This isn't such a big deal for French students, because once they choose their major, they rarely take classes outside of their UFR. A student majoring in art history, for example, would almost never take anything outside of UFR3 and would never EVER take any of the science or other classes offered at the other two universities. Because we're foreign exchange students, however, we're considered pluridisciplinaire. We're not degree-seeking and can therefore take any classes we want! It's great for us, but also sort of a nightmare. It's hard enough to find classes and figure out how to register, but on top of that, a lot of professors don't really understand who we are and what we're doing in their classes! Still, most that I've talked to have been more than accomodating and several have assured me that they're very understanding when grading exchange students' work.

Another exciting layer to the cake (although cake is much too positive of a metaphor for this situation) is the process of transferring credits. The idea of "credits" is strangely difficult to explain to the French -- when they go to university, they have a set schedule of classes that they take each semester until graduation. There's no double-majoring and no mixing concentrations, so there's no need to get creative when picking classes! This would be an absolute nightmare for transferring credits back to the States if it weren't for ECTS. ECTS, which stands for European Credit Transfer and Accumulation System, is a way of measuring credit hours at European universities that can then be "translated" into credit hours at American universities. Every school has a different way of translating these credits: some of the other American students get 1 credit for every ECTS, some get .75 or even 1.5. But, naturally, W&M isn't like other universities. At W&M, 1 W&M transfer credit is equal to 2 ECTS.

Do you sense how there could be a problem here? I will explain.

While most of the students we went through the pre-stage with are planning to take four or five classes during the semester for a "full load" at their home universities, I currently have EIGHT classes for the equivalent of 15 W&M transfer credits. So ... yeah. But no need to worry -- I'm in the midst of finalizing my schedule and I'm sure that everything will work out just fine, even if I do end up taking a few more classes than usual!

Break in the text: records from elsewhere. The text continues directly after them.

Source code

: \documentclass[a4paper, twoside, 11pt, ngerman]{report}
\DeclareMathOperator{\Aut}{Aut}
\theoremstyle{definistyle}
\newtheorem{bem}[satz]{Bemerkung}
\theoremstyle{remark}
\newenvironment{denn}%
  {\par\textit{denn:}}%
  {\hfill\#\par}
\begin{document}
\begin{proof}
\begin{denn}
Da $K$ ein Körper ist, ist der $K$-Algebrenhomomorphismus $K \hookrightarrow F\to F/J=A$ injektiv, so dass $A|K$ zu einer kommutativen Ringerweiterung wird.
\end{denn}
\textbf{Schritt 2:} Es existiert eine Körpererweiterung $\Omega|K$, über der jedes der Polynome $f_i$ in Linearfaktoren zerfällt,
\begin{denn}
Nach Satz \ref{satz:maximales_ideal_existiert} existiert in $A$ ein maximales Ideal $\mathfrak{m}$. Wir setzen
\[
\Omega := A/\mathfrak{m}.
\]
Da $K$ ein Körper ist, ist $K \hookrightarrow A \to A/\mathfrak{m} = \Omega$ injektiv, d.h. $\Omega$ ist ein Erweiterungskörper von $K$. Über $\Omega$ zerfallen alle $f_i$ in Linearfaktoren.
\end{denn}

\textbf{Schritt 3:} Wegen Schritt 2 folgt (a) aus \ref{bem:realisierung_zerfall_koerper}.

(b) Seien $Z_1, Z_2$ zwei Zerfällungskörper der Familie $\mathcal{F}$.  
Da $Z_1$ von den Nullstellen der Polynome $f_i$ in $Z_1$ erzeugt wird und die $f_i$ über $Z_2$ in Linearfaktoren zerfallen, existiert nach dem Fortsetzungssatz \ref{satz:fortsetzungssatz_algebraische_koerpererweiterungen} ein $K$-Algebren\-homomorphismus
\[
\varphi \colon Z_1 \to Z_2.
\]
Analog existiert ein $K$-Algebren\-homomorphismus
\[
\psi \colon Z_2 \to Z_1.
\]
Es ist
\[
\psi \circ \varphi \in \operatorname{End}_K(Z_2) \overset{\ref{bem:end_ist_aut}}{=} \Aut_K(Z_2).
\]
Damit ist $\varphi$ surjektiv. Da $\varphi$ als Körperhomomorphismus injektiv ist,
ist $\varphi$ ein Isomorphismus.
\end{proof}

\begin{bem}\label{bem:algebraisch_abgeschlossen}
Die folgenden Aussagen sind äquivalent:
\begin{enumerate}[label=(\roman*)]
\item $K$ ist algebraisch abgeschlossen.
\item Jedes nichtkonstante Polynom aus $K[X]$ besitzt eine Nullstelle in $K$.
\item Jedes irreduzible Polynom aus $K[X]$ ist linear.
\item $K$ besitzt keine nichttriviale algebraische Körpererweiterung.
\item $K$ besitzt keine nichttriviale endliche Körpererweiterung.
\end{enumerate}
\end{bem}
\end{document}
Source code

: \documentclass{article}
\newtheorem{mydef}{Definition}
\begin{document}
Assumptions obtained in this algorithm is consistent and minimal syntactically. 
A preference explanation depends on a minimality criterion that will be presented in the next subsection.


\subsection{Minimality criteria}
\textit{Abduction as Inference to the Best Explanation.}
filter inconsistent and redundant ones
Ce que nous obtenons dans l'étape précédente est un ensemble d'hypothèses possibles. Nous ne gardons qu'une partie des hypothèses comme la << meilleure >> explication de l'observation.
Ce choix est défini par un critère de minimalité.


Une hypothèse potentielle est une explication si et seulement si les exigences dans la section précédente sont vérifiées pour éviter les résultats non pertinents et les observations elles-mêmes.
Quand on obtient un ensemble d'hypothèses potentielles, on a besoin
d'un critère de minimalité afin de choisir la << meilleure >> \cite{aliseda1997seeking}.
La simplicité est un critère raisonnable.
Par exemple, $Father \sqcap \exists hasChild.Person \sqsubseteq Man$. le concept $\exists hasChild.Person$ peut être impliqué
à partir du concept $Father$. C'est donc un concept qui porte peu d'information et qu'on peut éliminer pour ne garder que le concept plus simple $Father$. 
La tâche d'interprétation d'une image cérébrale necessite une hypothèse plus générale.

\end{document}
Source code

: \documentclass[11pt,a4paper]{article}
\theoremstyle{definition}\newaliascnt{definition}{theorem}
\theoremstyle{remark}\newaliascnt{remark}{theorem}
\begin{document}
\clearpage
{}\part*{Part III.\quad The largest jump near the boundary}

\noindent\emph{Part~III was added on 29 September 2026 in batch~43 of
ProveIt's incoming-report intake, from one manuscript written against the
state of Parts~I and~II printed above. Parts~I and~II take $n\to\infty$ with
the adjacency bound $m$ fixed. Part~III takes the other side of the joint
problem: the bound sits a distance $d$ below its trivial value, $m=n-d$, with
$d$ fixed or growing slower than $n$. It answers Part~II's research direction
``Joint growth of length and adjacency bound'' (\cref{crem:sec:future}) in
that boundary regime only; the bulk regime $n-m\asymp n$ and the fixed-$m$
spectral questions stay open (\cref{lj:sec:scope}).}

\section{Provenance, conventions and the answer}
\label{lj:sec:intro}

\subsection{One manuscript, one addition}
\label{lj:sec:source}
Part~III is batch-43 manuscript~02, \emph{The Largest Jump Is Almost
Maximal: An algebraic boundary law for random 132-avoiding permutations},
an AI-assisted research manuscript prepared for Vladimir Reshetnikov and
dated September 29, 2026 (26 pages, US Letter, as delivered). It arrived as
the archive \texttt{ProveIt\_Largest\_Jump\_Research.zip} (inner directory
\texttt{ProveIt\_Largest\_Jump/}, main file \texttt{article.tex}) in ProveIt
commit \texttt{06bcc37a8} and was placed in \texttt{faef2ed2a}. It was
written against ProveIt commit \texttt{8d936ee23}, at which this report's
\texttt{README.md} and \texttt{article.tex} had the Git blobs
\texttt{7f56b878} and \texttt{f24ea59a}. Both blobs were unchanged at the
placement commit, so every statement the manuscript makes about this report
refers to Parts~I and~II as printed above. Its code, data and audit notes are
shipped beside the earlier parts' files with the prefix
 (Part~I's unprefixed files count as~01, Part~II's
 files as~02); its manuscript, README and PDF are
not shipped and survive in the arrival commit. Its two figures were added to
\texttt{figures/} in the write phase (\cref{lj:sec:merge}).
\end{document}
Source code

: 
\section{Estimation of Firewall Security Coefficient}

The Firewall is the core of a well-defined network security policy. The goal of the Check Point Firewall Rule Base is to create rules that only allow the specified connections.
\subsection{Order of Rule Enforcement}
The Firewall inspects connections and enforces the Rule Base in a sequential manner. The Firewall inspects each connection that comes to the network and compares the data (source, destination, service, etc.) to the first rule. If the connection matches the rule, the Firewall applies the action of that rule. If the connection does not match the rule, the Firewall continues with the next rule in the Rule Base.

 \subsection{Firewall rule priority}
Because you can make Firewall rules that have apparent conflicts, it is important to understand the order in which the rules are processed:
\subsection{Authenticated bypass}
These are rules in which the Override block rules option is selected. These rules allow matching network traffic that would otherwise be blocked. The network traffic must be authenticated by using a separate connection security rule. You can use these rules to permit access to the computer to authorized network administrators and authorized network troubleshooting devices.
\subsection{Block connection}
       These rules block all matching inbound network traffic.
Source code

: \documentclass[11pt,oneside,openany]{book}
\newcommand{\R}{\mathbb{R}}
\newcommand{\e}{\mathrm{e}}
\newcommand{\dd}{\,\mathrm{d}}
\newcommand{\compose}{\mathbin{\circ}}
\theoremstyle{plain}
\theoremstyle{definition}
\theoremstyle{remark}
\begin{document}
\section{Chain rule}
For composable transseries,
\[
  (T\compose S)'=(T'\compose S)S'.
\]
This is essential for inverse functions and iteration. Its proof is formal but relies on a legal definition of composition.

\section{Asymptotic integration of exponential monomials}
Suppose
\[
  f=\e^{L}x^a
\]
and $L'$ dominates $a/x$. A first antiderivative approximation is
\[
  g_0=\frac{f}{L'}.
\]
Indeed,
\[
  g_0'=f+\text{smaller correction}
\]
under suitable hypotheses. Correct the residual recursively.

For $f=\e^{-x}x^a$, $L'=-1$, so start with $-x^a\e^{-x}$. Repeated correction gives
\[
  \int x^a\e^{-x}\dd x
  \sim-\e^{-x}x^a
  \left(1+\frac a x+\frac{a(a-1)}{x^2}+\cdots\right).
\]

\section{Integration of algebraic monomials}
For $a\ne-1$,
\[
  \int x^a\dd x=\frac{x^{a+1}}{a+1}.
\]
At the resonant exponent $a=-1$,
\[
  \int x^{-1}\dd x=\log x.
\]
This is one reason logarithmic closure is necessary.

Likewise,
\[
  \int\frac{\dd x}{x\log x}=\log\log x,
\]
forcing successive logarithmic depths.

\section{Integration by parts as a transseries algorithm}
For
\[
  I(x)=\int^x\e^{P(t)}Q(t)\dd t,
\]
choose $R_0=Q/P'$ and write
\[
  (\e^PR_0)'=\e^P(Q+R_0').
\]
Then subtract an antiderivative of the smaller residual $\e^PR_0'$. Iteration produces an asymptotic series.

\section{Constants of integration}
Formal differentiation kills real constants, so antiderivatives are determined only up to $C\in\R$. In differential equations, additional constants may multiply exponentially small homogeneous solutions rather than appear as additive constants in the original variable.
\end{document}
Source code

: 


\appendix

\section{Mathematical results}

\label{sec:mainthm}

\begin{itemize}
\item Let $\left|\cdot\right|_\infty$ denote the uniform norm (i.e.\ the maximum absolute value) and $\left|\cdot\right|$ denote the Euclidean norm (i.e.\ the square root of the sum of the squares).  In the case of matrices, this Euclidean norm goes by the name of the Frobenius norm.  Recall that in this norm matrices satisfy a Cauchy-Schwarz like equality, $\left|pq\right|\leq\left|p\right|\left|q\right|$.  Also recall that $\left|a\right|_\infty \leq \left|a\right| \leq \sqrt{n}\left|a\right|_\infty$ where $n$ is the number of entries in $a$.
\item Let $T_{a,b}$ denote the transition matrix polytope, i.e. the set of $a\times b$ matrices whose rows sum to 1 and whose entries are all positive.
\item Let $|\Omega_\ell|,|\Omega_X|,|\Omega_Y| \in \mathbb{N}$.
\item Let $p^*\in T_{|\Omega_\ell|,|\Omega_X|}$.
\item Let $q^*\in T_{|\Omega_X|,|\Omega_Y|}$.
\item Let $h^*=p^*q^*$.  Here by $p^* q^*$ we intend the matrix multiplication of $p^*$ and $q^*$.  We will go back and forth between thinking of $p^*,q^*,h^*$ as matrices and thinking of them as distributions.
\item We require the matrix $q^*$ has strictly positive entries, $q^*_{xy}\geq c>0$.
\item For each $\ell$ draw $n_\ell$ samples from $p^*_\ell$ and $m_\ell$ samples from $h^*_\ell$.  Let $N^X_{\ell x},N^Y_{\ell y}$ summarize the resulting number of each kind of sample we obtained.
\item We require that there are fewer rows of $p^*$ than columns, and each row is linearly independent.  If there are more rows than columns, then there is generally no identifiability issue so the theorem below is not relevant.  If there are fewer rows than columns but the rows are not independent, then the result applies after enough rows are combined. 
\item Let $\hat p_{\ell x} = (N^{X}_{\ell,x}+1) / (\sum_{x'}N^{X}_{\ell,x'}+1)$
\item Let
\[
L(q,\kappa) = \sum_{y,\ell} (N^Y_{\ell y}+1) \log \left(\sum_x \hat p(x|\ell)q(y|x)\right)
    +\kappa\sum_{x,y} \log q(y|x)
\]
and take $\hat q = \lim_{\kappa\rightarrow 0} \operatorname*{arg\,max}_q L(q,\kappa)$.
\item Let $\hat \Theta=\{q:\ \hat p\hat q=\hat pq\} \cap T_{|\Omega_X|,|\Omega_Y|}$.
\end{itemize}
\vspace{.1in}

  1. So interesting! I'm very proud of your efforts to keep us all 'in the loop'. God bless you!

  2. Would a French cooking class be offered? haha! But really!

  3. I think you deserve many ECTS just for figuring out all these fine points. I usually say take a class for fun but in your case, these are all fun. You are amazing.

  4. Je commence a me demander si tu es vraiment dans une famille ou si tu vis a l'universite?;-) Tu as du etre bien fatiguee apres cette semaine...Je suis fatiguee en y pensant.
    As tu eu une "bonne fin de semaine"?(weekend en francais quebecois)

    Quelle fille tu es!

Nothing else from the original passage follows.